This university program in Classic Mechanics will lead you to acquire a solid learning in this field, which will allow you to grow as an engineering professional"

The application of classical mechanics in our days are the result of the great work done by Isaac Newton and the mathematical models created by Leibniz, Lagrange or Euler, among other scientists.

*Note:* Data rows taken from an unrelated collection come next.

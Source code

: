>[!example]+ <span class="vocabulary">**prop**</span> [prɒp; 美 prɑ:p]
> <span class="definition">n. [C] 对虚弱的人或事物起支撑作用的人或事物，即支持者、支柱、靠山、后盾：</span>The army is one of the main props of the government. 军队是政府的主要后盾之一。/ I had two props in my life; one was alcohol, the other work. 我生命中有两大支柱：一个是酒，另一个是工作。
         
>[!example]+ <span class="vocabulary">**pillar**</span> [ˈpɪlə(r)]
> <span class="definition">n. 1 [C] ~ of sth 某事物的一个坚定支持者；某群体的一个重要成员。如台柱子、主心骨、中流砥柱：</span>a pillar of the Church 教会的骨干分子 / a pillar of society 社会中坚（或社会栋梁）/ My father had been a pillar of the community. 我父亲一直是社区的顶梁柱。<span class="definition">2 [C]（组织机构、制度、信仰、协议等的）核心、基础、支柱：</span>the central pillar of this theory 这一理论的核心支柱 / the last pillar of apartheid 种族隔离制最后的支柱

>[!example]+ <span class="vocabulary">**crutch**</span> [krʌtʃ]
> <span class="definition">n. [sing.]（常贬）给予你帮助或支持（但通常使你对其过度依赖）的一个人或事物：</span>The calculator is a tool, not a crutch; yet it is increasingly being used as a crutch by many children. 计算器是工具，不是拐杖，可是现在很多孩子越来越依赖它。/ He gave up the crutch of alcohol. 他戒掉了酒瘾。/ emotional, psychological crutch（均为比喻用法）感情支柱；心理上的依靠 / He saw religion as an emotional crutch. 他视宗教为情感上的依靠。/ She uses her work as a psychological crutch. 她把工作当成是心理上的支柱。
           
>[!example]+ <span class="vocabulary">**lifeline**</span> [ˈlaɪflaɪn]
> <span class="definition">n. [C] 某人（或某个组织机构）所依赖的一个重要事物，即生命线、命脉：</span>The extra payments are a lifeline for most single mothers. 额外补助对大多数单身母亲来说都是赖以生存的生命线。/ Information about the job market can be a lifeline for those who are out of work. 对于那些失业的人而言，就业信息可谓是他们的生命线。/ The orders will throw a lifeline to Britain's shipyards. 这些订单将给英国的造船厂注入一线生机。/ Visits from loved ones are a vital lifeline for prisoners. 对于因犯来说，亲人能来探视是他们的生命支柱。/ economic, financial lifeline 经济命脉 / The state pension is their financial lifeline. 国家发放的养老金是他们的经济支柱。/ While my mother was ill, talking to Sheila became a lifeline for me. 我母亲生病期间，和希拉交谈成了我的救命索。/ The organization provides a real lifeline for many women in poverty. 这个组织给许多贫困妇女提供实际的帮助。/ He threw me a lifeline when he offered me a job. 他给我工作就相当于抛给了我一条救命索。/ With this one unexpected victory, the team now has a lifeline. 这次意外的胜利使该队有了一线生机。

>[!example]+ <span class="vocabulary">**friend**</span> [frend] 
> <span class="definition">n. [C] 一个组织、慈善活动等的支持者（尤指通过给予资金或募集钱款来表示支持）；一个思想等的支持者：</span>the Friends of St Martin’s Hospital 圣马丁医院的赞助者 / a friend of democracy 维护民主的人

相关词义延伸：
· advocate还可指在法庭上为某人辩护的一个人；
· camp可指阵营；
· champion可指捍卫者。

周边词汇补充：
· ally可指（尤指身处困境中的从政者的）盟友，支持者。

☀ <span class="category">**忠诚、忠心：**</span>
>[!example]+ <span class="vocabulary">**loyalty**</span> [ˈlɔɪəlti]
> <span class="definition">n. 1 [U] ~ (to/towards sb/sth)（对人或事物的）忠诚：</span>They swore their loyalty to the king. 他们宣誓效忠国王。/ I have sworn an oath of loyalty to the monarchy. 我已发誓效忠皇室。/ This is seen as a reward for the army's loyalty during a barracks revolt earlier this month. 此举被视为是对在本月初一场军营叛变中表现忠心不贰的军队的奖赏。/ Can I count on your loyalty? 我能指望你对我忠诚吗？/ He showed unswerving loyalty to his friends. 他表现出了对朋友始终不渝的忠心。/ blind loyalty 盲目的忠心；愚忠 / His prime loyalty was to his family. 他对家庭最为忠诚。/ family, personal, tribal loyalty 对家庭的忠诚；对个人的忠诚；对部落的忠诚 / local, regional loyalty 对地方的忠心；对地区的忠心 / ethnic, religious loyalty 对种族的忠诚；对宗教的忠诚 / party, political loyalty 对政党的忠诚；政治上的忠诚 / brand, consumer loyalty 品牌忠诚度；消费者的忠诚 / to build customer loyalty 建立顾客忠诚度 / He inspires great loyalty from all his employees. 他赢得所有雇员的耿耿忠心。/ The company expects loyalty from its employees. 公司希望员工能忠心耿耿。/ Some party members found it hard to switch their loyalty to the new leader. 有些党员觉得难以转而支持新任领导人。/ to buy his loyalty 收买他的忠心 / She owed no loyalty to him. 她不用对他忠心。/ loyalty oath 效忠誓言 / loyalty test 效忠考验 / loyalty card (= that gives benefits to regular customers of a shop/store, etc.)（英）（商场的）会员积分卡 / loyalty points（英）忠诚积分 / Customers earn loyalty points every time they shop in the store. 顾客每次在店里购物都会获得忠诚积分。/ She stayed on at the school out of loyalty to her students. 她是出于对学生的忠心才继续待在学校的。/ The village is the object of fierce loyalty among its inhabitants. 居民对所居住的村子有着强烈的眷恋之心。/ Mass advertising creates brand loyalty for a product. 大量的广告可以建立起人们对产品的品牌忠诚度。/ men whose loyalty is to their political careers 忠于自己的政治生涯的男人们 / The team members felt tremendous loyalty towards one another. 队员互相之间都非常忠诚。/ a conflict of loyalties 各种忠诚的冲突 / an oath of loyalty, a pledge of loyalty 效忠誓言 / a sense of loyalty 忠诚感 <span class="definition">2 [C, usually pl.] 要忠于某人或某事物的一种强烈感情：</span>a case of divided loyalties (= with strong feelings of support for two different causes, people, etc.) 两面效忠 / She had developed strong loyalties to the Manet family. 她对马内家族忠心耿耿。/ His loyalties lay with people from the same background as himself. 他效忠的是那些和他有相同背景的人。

Thanks to them, accurate results are obtained in the study of the behavior of physical bodies at rest and at speeds below the speed of light.  

In the field of engineering, mastering all these concepts, their fundamentals and the resolution of different problems by applying physics are essential in the planning, design and development of any machinery in the industrial or automotive sector. That is why this academic institution has created this Postgraduate certificate in Classic Mechanics, which provides the graduates with an advanced and intensive learning, which will lead him to prosper as firm steps in his professional career.  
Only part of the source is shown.